Absence de consultation du CSE en cas d’inaptitude avec impossibilité de maintien ou de reclassement dans l’emploi

En cas d’inaptitude, le code du travail impose à l’employeur (art. L1226-2 et L1226-10 c. trav.) :

  1. de proposer au salarié inapte un autre emploi en prenant en compte les préconisations du médecin du travail
  2. et de recueillir l’avis du comité social et économique (CSE) sur cette proposition de reclassement

Cet avis est-il à recueillir lorsque le médecin du travail mentionne dans son avis que tout maintien du salarié dans l’emploi serait gravement préjudiciable à sa santé ou que l’état de santé du salarié fait obstacle à tout reclassement dans l’emploi (art. L1226-2-1 al. 2 et L1226-12 al. 2 c. trav.) ? C’est à cette question que vient (enfin) de répondre par la négative la Cour de cassation (Cass. soc., 8 juin 2022, 20-22500).

La réponse était attendue dès lors que, de jurisprudence constante, la Cour de cassation juge que l’absence de consultation des délégués du personnel auparavant ou du CSE désormais prive le licenciement de cause réelle et sérieuse (notamment Cass. soc., 30 septembre 2020, 19-11974, §7) et ce même en l’absence de proposition de reclassement lorsque la recherche s’est avérée infructueuse (Cass. soc., 30 septembre 2020, 19-16488, §6 et §7). Mais dans ces décisions, si les salariés avaient effectivement été déclarés inaptes, le médecin du travail n’avait pas en outre précisé que tout maintien du salarié dans l’emploi serait gravement préjudiciable à sa santé ou que l’état de santé du salarié faisait obstacle à tout reclassement dans l’emploi.

Plusieurs cours d’appel ont rendu des décisions contradictoires à cet égard :

  • pour certaines, l’employeur était dispensé de consulter le CSE dès lors que le médecin du travail mentionnait l’impossibilité de maintien ou de reclassement dans l’emploi (CA de Paris, 9 mars 2022, 19/11868, CA de Lyon, 5 novembre 2021, 19/01393) ;
  • pour d’autres, l’employeur devait consulter le CSE en tout état de cause (CA de Bourges, 19 novembre 2021, 21/00153).
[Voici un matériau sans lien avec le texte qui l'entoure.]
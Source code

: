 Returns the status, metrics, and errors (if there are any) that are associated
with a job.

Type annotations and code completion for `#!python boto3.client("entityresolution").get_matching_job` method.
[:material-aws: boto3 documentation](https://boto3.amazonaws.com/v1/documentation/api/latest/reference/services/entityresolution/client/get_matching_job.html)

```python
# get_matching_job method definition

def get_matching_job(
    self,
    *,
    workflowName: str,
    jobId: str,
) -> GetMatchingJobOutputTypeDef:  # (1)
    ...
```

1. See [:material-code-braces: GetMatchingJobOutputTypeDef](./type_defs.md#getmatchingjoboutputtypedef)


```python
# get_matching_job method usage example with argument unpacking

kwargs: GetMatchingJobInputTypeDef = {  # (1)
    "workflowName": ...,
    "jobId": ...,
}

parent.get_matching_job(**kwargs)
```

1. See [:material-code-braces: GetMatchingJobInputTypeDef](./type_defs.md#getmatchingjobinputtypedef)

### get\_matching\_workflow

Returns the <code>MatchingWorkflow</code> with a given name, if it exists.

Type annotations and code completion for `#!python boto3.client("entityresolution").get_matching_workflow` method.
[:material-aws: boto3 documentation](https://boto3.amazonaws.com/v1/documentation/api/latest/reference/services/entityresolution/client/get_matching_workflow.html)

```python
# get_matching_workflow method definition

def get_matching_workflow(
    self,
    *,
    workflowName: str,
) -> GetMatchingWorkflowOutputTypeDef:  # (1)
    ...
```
Dans son arrêt du 8 juin 2022, la Cour de cassation est donc venue trancher la question en jugeant que lorsque le médecin du travail a mentionné expressément dans son avis que tout maintien du salarié dans l’emploi serait gravement préjudiciable à sa santé ou que l’état de santé du salarié fait obstacle à tout reclassement dans l’emploi, l’employeur « n’est pas tenu de rechercher un reclassement » et n’a donc, par voie de conséquence, pas « l’obligation de consulter les délégués du personnel » (Cass. soc., 8 juin 2022, 20-22500, §8).

Dans cette affaire, le médecin du travail avait effectivement indiqué dans l’avis d’inaptitude que « l’état de santé du salarié fai[sai]t obstacle à tout reclassement dans un emploi ». A la suite de son licenciement, la salariée concernée avait saisi le conseil de prud’homme d’une demande de dommages et intérêts en raison du défaut de consultation des délégués du personnel. La cour d’appel avait fait droit à la demande de la salariée (CA de Chambéry, 22 octobre 2020, n° 19/00263). La Cour de cassation a donc cassé cette décision en affirmant que, dans de telles circonstances, la consultation des délégués du personnel ne s’imposait pas. Rendue à propos de délégués du personnel, la solution est transposable au CSE.

En clair, désormais :

  • il convient de consulter le CSE sur les possibilités de reclassement des salariés déclarés inaptes, y compris lorsque l’employeur n’a trouvé aucun poste disponible de reclassement ;
  • sauf quand le médecin du travail a précisé dans son avis que tout maintien du salarié dans l’emploi serait gravement préjudiciable à sa santé ou que l’état de santé du salarié fait obstacle à tout reclassement dans l’emploi car, dans ces cas, l’employeur n’est pas tenu d’une obligation de reclassement.